## Prompt
Filter the records for "effects" and keep each line that has it.
▬▬▬▬▬▬
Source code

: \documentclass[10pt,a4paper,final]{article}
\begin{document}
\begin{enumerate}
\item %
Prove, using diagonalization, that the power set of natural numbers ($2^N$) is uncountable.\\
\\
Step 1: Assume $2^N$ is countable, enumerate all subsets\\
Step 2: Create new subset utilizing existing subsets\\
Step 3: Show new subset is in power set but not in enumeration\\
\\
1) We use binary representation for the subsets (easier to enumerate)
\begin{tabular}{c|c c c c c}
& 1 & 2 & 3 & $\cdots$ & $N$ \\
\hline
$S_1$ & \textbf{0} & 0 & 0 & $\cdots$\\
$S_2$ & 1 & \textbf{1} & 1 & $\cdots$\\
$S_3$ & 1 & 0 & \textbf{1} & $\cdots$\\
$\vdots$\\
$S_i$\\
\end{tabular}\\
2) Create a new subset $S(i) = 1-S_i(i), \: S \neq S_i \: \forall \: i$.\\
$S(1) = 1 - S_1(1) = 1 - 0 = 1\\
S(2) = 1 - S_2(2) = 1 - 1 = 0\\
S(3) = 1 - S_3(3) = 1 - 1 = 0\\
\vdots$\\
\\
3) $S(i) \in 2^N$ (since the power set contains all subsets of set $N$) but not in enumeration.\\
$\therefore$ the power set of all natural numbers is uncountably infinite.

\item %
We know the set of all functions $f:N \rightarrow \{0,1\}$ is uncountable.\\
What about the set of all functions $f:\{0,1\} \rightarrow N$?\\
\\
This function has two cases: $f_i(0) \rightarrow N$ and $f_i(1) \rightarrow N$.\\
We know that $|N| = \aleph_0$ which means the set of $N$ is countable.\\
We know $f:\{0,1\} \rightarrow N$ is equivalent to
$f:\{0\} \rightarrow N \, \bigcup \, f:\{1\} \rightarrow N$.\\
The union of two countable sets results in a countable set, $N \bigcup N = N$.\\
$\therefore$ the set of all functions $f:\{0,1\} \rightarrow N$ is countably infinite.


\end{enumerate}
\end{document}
▬▬▬▬▬▬
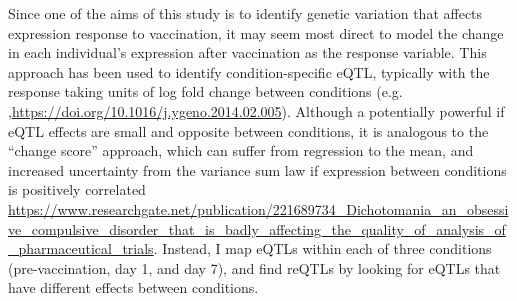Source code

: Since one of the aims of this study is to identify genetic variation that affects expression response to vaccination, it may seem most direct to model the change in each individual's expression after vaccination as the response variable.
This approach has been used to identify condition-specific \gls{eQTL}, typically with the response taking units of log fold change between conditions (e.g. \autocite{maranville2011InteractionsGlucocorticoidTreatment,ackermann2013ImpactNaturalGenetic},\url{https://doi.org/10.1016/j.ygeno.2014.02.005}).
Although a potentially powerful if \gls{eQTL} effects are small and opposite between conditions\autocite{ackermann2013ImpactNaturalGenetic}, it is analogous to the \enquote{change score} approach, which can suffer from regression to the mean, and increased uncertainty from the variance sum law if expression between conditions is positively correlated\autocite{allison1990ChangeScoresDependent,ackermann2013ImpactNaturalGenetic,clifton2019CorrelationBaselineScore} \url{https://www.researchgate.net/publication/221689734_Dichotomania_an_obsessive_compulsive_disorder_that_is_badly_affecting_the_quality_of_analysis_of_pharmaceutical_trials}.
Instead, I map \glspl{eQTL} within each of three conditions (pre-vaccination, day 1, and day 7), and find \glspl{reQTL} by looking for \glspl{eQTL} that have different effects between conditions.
▬▬▬▬▬▬
## Completed exercise
Although a potentially powerful if \gls{eQTL} effects are small and opposite between conditions\autocite{ackermann2013ImpactNaturalGenetic}, it is analogous to the \enquote{change score} approach, which can suffer from regression to the mean, and increased uncertainty from the variance sum law if expression between conditions is positively correlated\autocite{allison1990ChangeScoresDependent,ackermann2013ImpactNaturalGenetic,clifton2019CorrelationBaselineScore} \url{https://www.researchgate.net/publication/221689734_Dichotomania_an_obsessive_compulsive_disorder_that_is_badly_affecting_the_quality_of_analysis_of_pharmaceutical_trials}.
Instead, I map \glspl{eQTL} within each of three conditions (pre-vaccination, day 1, and day 7), and find \glspl{reQTL} by looking for \glspl{eQTL} that have different effects between conditions.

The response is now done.